___ Material for this task

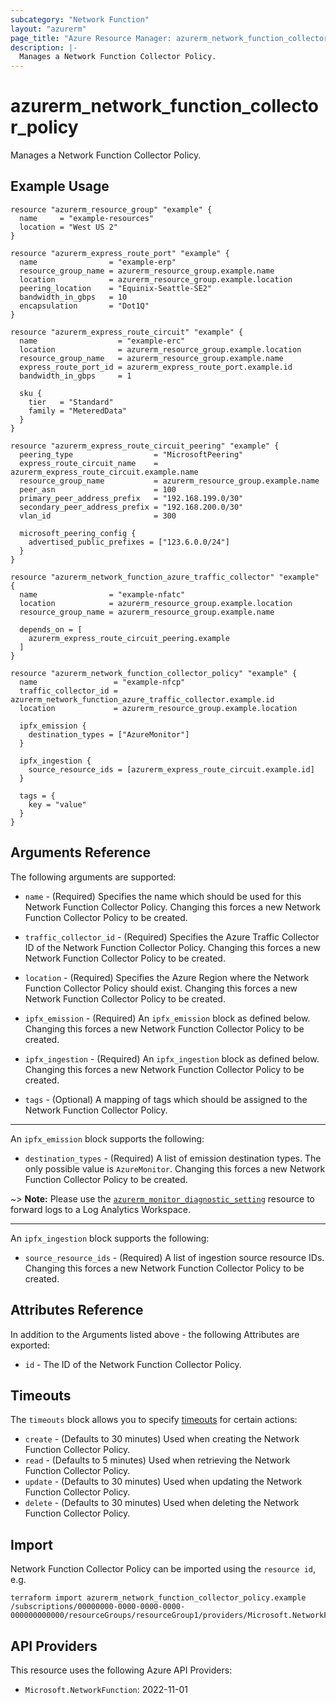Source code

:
 ```yaml
---
subcategory: "Network Function"
layout: "azurerm"
page_title: "Azure Resource Manager: azurerm_network_function_collector_policy"
description: |-
  Manages a Network Function Collector Policy.
---
```


# azurerm_network_function_collector_policy

Manages a Network Function Collector Policy.

## Example Usage

```hcl
resource "azurerm_resource_group" "example" {
  name     = "example-resources"
  location = "West US 2"
}

resource "azurerm_express_route_port" "example" {
  name                = "example-erp"
  resource_group_name = azurerm_resource_group.example.name
  location            = azurerm_resource_group.example.location
  peering_location    = "Equinix-Seattle-SE2"
  bandwidth_in_gbps   = 10
  encapsulation       = "Dot1Q"
}

resource "azurerm_express_route_circuit" "example" {
  name                  = "example-erc"
  location              = azurerm_resource_group.example.location
  resource_group_name   = azurerm_resource_group.example.name
  express_route_port_id = azurerm_express_route_port.example.id
  bandwidth_in_gbps     = 1

  sku {
    tier   = "Standard"
    family = "MeteredData"
  }
}

resource "azurerm_express_route_circuit_peering" "example" {
  peering_type                  = "MicrosoftPeering"
  express_route_circuit_name    = azurerm_express_route_circuit.example.name
  resource_group_name           = azurerm_resource_group.example.name
  peer_asn                      = 100
  primary_peer_address_prefix   = "192.168.199.0/30"
  secondary_peer_address_prefix = "192.168.200.0/30"
  vlan_id                       = 300

  microsoft_peering_config {
    advertised_public_prefixes = ["123.6.0.0/24"]
  }
}

resource "azurerm_network_function_azure_traffic_collector" "example" {
  name                = "example-nfatc"
  location            = azurerm_resource_group.example.location
  resource_group_name = azurerm_resource_group.example.name

  depends_on = [
    azurerm_express_route_circuit_peering.example
  ]
}

resource "azurerm_network_function_collector_policy" "example" {
  name                 = "example-nfcp"
  traffic_collector_id = azurerm_network_function_azure_traffic_collector.example.id
  location             = azurerm_resource_group.example.location

  ipfx_emission {
    destination_types = ["AzureMonitor"]
  }

  ipfx_ingestion {
    source_resource_ids = [azurerm_express_route_circuit.example.id]
  }

  tags = {
    key = "value"
  }
}
```

## Arguments Reference

The following arguments are supported:

* `name` - (Required) Specifies the name which should be used for this Network Function Collector Policy. Changing this forces a new Network Function Collector Policy to be created.

* `traffic_collector_id` - (Required) Specifies the Azure Traffic Collector ID of the Network Function Collector Policy. Changing this forces a new Network Function Collector Policy to be created.

* `location` - (Required) Specifies the Azure Region where the Network Function Collector Policy should exist. Changing this forces a new Network Function Collector Policy to be created.

* `ipfx_emission` - (Required) An `ipfx_emission` block as defined below. Changing this forces a new Network Function Collector Policy to be created.

* `ipfx_ingestion` - (Required) An `ipfx_ingestion` block as defined below. Changing this forces a new Network Function Collector Policy to be created.

* `tags` - (Optional) A mapping of tags which should be assigned to the Network Function Collector Policy.

---

An `ipfx_emission` block supports the following:

* `destination_types` - (Required) A list of emission destination types. The only possible value is `AzureMonitor`. Changing this forces a new Network Function Collector Policy to be created.

~> **Note:** Please use the [`azurerm_monitor_diagnostic_setting`](https://registry.terraform.io/providers/hashicorp/azurerm/latest/docs/resources/monitor_diagnostic_setting) resource to forward logs to a Log Analytics Workspace.

---

An `ipfx_ingestion` block supports the following:

* `source_resource_ids` - (Required) A list of ingestion source resource IDs. Changing this forces a new Network Function Collector Policy to be created.

## Attributes Reference

In addition to the Arguments listed above - the following Attributes are exported:

* `id` - The ID of the Network Function Collector Policy.

## Timeouts

The `timeouts` block allows you to specify [timeouts](https://www.terraform.io/docs/configuration/resources.html#timeouts) for certain actions:

* `create` - (Defaults to 30 minutes) Used when creating the Network Function Collector Policy.
* `read` - (Defaults to 5 minutes) Used when retrieving the Network Function Collector Policy.
* `update` - (Defaults to 30 minutes) Used when updating the Network Function Collector Policy.
* `delete` - (Defaults to 30 minutes) Used when deleting the Network Function Collector Policy.

## Import

Network Function Collector Policy can be imported using the `resource id`, e.g.

```shell
terraform import azurerm_network_function_collector_policy.example /subscriptions/00000000-0000-0000-0000-000000000000/resourceGroups/resourceGroup1/providers/Microsoft.NetworkFunction/azureTrafficCollectors/azureTrafficCollector1/collectorPolicies/collectorPolicy1
```

## API Providers
<!-- This section is generated, changes will be overwritten -->
This resource uses the following Azure API Providers:

* `Microsoft.NetworkFunction`: 2022-11-01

______

**Aim of the task:** All of the listing above must be output exactly, except for its pictures.

**Solution to the problem:**
Source code

:
 ```yaml
---
subcategory: "Network Function"
layout: "azurerm"
page_title: "Azure Resource Manager: azurerm_network_function_collector_policy"
description: |-
  Manages a Network Function Collector Policy.
---
```


# azurerm_network_function_collector_policy

Manages a Network Function Collector Policy.

## Example Usage

```hcl
resource "azurerm_resource_group" "example" {
  name     = "example-resources"
  location = "West US 2"
}

resource "azurerm_express_route_port" "example" {
  name                = "example-erp"
  resource_group_name = azurerm_resource_group.example.name
  location            = azurerm_resource_group.example.location
  peering_location    = "Equinix-Seattle-SE2"
  bandwidth_in_gbps   = 10
  encapsulation       = "Dot1Q"
}

resource "azurerm_express_route_circuit" "example" {
  name                  = "example-erc"
  location              = azurerm_resource_group.example.location
  resource_group_name   = azurerm_resource_group.example.name
  express_route_port_id = azurerm_express_route_port.example.id
  bandwidth_in_gbps     = 1

  sku {
    tier   = "Standard"
    family = "MeteredData"
  }
}

resource "azurerm_express_route_circuit_peering" "example" {
  peering_type                  = "MicrosoftPeering"
  express_route_circuit_name    = azurerm_express_route_circuit.example.name
  resource_group_name           = azurerm_resource_group.example.name
  peer_asn                      = 100
  primary_peer_address_prefix   = "192.168.199.0/30"
  secondary_peer_address_prefix = "192.168.200.0/30"
  vlan_id                       = 300

  microsoft_peering_config {
    advertised_public_prefixes = ["123.6.0.0/24"]
  }
}

resource "azurerm_network_function_azure_traffic_collector" "example" {
  name                = "example-nfatc"
  location            = azurerm_resource_group.example.location
  resource_group_name = azurerm_resource_group.example.name

  depends_on = [
    azurerm_express_route_circuit_peering.example
  ]
}

resource "azurerm_network_function_collector_policy" "example" {
  name                 = "example-nfcp"
  traffic_collector_id = azurerm_network_function_azure_traffic_collector.example.id
  location             = azurerm_resource_group.example.location

  ipfx_emission {
    destination_types = ["AzureMonitor"]
  }

  ipfx_ingestion {
    source_resource_ids = [azurerm_express_route_circuit.example.id]
  }

  tags = {
    key = "value"
  }
}
```

## Arguments Reference

The following arguments are supported:

* `name` - (Required) Specifies the name which should be used for this Network Function Collector Policy. Changing this forces a new Network Function Collector Policy to be created.

* `traffic_collector_id` - (Required) Specifies the Azure Traffic Collector ID of the Network Function Collector Policy. Changing this forces a new Network Function Collector Policy to be created.

* `location` - (Required) Specifies the Azure Region where the Network Function Collector Policy should exist. Changing this forces a new Network Function Collector Policy to be created.

* `ipfx_emission` - (Required) An `ipfx_emission` block as defined below. Changing this forces a new Network Function Collector Policy to be created.

* `ipfx_ingestion` - (Required) An `ipfx_ingestion` block as defined below. Changing this forces a new Network Function Collector Policy to be created.

* `tags` - (Optional) A mapping of tags which should be assigned to the Network Function Collector Policy.

---

An `ipfx_emission` block supports the following:

* `destination_types` - (Required) A list of emission destination types. The only possible value is `AzureMonitor`. Changing this forces a new Network Function Collector Policy to be created.

~> **Note:** Please use the [`azurerm_monitor_diagnostic_setting`](https://registry.terraform.io/providers/hashicorp/azurerm/latest/docs/resources/monitor_diagnostic_setting) resource to forward logs to a Log Analytics Workspace.

---

An `ipfx_ingestion` block supports the following:

* `source_resource_ids` - (Required) A list of ingestion source resource IDs. Changing this forces a new Network Function Collector Policy to be created.

## Attributes Reference

In addition to the Arguments listed above - the following Attributes are exported:

* `id` - The ID of the Network Function Collector Policy.

## Timeouts

The `timeouts` block allows you to specify [timeouts](https://www.terraform.io/docs/configuration/resources.html#timeouts) for certain actions:

* `create` - (Defaults to 30 minutes) Used when creating the Network Function Collector Policy.
* `read` - (Defaults to 5 minutes) Used when retrieving the Network Function Collector Policy.
* `update` - (Defaults to 30 minutes) Used when updating the Network Function Collector Policy.
* `delete` - (Defaults to 30 minutes) Used when deleting the Network Function Collector Policy.

## Import

Network Function Collector Policy can be imported using the `resource id`, e.g.

```shell
terraform import azurerm_network_function_collector_policy.example /subscriptions/00000000-0000-0000-0000-000000000000/resourceGroups/resourceGroup1/providers/Microsoft.NetworkFunction/azureTrafficCollectors/azureTrafficCollector1/collectorPolicies/collectorPolicy1
```

## API Providers
<!-- This section is generated, changes will be overwritten -->
This resource uses the following Azure API Providers:

* `Microsoft.NetworkFunction`: 2022-11-01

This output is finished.